« On se moque des agriculteurs ! ». C’est en synthèse la seule explication qui vaille pour justifier l’action revendicatrice menée par les adhérents de la Fédération départementale des Syndicats d’Exploitants Agricoles (FDSEA) et des Jeunes Agriculteurs (JA) de l’Yonne, jeudi dernier, devant les grilles du bâtiment préfectoral à Auxerre. Une soixantaine de représentants de la filière, dans un esprit bon enfant, sont venus déverser avant de les étaler des ballots de paille sur la place, lui donnant un air de comice agricole ! Avec en sus, l’accrochage sur le fronton de l’édifice d’une grande banderole noire au message tellement révélateur de l’ambiance actuelle…
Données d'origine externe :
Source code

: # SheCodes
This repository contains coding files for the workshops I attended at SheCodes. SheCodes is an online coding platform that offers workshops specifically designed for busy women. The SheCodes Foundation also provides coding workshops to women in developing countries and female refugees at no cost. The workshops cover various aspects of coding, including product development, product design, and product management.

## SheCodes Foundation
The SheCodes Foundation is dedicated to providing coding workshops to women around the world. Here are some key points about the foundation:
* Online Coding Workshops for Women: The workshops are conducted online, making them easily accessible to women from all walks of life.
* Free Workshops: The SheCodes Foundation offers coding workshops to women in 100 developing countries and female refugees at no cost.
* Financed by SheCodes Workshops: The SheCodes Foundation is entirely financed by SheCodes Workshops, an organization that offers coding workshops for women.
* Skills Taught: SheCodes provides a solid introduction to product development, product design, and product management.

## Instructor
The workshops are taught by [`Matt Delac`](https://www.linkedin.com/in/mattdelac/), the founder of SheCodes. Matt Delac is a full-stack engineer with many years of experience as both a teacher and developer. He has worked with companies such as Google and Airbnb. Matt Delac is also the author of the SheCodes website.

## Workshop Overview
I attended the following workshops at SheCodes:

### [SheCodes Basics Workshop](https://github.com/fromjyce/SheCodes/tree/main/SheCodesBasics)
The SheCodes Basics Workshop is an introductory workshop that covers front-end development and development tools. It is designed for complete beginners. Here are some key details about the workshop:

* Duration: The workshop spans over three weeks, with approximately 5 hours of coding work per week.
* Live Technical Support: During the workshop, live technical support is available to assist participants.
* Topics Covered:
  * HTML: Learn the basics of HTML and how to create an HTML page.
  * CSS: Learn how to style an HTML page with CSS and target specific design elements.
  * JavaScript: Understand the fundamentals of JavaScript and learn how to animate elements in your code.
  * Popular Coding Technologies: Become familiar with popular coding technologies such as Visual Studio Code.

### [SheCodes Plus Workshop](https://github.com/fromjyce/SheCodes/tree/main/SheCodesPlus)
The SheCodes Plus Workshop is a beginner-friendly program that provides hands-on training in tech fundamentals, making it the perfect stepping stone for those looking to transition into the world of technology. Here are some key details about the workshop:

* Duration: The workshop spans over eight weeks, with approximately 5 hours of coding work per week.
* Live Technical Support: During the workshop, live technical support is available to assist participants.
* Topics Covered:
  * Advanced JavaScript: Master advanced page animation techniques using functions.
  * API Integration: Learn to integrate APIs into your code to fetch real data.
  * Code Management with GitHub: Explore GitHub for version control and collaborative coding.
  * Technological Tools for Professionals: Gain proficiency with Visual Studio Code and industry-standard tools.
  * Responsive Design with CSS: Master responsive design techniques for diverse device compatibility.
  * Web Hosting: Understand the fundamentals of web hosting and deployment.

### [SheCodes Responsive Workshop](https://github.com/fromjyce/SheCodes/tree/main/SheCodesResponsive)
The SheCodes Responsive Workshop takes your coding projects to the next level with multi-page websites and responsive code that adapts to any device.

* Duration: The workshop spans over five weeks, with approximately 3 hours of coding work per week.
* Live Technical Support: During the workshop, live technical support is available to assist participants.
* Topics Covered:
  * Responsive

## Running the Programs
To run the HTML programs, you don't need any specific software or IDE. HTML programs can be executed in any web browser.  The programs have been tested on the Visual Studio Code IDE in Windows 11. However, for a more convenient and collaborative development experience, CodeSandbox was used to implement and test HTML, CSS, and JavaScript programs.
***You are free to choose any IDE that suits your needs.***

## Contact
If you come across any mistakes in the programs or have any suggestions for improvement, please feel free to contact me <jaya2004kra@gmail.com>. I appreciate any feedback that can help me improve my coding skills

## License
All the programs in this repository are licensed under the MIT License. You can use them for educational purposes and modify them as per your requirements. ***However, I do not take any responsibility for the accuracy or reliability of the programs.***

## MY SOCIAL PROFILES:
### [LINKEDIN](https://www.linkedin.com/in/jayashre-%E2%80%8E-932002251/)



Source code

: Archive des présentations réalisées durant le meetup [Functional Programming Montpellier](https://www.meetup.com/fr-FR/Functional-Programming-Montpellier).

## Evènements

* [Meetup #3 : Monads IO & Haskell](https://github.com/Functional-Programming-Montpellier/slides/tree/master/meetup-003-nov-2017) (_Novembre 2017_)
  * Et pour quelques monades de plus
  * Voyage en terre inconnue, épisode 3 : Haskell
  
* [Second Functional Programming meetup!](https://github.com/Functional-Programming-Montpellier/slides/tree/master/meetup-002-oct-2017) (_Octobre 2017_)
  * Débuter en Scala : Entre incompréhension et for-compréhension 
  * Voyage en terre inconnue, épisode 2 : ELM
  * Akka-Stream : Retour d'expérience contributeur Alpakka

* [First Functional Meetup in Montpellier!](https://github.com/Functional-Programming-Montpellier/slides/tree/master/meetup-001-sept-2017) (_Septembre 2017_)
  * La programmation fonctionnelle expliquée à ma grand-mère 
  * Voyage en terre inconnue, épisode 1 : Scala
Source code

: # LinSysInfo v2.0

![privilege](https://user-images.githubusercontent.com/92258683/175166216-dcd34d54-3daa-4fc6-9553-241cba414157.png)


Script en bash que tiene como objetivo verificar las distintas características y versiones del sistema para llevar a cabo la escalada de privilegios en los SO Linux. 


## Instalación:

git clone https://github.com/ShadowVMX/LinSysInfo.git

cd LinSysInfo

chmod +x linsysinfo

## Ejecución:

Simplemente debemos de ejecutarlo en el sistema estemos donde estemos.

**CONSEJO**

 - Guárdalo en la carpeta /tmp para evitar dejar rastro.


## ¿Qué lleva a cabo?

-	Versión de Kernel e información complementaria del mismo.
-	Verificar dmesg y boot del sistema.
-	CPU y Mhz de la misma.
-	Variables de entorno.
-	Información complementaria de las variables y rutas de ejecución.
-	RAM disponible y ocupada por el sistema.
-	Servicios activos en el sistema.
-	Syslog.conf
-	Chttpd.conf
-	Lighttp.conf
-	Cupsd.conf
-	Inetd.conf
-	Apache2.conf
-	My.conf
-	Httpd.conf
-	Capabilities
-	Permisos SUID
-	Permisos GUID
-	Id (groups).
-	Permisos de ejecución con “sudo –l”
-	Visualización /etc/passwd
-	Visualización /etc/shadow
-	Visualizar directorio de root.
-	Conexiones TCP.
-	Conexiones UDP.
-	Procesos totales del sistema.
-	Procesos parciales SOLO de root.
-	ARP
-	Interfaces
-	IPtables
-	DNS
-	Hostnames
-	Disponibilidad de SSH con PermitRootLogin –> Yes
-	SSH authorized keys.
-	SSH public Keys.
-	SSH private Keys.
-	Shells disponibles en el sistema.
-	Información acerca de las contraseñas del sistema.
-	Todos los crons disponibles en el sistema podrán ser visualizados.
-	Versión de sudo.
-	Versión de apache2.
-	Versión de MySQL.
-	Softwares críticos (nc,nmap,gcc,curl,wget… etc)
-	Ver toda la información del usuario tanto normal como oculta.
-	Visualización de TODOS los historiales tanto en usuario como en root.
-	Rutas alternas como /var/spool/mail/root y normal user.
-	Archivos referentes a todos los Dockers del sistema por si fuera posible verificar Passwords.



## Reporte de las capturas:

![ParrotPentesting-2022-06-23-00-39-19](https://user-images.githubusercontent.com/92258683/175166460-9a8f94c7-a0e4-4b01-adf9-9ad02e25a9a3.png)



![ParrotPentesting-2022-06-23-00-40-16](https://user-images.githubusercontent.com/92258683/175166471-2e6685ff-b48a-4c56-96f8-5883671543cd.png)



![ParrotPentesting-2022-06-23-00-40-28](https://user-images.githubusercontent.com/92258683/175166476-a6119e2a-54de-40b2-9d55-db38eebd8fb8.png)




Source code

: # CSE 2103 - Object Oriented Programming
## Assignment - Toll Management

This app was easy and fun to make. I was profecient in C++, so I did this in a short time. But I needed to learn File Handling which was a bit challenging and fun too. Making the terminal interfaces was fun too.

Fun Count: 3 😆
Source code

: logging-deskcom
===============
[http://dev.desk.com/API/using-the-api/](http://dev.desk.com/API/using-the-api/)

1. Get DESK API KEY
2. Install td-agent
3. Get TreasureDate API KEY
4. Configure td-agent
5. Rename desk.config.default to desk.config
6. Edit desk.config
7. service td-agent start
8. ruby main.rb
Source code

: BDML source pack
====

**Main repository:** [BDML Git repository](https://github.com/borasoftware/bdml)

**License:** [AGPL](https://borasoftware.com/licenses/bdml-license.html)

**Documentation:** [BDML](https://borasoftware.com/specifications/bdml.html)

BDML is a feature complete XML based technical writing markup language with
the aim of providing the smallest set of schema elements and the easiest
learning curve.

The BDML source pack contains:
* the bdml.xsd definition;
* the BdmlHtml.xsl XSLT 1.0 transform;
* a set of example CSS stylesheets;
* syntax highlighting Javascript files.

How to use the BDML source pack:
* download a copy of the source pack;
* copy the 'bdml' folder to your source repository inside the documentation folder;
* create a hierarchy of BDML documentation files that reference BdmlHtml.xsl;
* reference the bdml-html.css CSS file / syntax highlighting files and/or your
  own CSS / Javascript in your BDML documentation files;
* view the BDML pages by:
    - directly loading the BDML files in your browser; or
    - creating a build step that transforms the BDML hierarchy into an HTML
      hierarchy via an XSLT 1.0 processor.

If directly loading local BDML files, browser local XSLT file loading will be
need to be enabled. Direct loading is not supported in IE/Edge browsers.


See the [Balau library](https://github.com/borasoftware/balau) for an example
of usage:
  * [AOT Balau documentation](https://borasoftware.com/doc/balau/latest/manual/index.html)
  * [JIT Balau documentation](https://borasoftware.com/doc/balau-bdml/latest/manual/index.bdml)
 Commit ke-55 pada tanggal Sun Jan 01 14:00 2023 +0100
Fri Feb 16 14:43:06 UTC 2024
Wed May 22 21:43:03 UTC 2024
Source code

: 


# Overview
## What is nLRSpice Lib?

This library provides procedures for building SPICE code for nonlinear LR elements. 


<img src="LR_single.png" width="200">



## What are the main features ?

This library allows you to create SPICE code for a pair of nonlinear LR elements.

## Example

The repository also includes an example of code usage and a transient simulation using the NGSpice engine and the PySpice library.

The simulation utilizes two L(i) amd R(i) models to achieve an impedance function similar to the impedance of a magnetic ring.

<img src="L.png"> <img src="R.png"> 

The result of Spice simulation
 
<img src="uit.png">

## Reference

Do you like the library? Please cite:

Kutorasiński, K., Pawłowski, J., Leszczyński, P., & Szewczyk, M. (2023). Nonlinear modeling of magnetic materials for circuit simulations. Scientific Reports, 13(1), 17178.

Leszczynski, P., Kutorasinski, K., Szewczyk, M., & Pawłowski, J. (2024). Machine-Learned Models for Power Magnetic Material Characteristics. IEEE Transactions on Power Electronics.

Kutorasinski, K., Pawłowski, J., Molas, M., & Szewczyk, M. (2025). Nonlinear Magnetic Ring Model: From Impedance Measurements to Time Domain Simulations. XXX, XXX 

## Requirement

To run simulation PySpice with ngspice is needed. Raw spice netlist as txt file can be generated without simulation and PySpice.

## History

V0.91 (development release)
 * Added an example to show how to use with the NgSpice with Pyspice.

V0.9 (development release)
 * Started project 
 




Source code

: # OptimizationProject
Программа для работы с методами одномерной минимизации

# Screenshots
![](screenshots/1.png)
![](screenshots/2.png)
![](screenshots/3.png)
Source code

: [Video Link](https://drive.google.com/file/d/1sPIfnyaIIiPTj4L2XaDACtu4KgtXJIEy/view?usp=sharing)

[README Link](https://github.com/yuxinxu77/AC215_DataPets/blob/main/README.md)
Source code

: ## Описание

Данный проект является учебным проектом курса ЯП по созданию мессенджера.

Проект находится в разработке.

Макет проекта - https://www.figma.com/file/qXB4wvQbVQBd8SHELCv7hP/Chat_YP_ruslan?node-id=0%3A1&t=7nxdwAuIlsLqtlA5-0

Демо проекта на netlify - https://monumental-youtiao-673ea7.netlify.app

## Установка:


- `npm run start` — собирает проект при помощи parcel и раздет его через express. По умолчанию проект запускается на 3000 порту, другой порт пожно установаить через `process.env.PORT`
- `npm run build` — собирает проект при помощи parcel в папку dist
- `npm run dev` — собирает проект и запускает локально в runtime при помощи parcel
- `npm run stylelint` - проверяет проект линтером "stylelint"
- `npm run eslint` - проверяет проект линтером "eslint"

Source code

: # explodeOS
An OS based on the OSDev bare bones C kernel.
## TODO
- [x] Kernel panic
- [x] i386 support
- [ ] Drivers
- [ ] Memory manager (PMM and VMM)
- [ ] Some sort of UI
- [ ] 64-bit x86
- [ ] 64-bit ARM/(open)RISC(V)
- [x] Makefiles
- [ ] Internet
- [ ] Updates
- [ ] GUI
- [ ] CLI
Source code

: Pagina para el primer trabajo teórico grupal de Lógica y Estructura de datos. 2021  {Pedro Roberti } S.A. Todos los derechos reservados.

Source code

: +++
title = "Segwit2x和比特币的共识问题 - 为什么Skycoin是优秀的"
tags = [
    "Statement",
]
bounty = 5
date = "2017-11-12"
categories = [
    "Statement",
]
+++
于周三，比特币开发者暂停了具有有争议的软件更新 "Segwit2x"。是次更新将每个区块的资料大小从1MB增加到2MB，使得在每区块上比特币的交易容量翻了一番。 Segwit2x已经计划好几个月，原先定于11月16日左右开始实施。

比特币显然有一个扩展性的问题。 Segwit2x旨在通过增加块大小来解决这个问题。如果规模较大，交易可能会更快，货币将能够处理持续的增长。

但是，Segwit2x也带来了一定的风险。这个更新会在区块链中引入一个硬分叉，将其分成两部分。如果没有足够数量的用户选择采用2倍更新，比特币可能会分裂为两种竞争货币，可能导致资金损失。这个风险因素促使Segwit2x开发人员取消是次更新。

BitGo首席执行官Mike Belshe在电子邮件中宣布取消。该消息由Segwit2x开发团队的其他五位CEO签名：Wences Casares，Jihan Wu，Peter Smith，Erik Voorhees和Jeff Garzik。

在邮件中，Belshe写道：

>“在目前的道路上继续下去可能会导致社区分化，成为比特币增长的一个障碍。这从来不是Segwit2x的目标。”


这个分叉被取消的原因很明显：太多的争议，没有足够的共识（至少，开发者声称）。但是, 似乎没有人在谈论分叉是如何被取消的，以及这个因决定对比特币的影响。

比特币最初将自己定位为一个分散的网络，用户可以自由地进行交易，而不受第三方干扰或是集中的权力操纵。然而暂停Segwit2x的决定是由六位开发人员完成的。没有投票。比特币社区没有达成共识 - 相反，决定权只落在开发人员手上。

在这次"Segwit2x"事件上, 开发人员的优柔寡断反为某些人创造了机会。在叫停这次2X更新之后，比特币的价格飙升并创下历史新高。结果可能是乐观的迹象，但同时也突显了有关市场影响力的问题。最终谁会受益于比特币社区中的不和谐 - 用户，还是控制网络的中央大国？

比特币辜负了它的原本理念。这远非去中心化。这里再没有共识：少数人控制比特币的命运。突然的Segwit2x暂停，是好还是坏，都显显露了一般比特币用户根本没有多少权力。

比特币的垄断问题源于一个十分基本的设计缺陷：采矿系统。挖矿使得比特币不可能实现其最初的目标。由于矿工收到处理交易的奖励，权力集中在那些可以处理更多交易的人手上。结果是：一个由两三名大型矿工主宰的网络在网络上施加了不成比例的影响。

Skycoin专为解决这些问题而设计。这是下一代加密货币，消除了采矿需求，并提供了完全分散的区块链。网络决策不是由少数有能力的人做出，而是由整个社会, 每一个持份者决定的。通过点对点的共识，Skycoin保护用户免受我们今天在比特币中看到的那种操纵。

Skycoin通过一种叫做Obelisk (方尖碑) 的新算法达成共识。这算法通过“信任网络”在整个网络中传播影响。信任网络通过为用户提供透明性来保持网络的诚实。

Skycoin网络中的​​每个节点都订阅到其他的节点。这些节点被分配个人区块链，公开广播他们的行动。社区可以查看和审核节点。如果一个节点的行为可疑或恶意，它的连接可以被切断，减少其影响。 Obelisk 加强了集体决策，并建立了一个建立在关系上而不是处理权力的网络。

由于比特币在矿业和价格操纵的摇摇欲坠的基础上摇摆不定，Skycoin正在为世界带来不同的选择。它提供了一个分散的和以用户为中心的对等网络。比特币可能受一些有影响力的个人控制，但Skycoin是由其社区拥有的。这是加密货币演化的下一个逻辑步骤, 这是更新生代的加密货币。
AUXERRE : Le manque de respect. La trahison des députés (et en l’occurrence plutôt ceux teintés de vert et de rouge), autant de raisons qui ont fait descendre dans la rue les professionnels de la filière agricole en colère, jeudi en début de soirée, aux alentours de 20 heures, place de la préfecture. Plusieurs tracteurs et engins de chantier, des remorques chargées de ballots de paille, des pick-up garnis de matériel pour pouvoir les répandre aux quatre coins du site choisi par les manifestants, des banderoles de belle dimension aux inscriptions colorisées et explicites (« Stop aux trahisons ! »), et des femmes et des hommes, courroucés par ce nouveau tour de passe-passe de la sphère politique hexagonale, convergent en cette fin d’après-midi vers le point névralgique de la capitale de l’Yonne.
A côté de la cathédrale Saint-Etienne et face à la grille ouvrant vers la préfecture et les bureaux du Conseil départemental, les protestataires eurent tout le loisir « d’aménager » consciencieusement l’endroit à leur guise sous le regard scrutateur des forces de l’ordre, rassemblées dans un angle de la place. Discrète mais présente en cas de débordements qui n’arrivèrent jamais, fort heureusement.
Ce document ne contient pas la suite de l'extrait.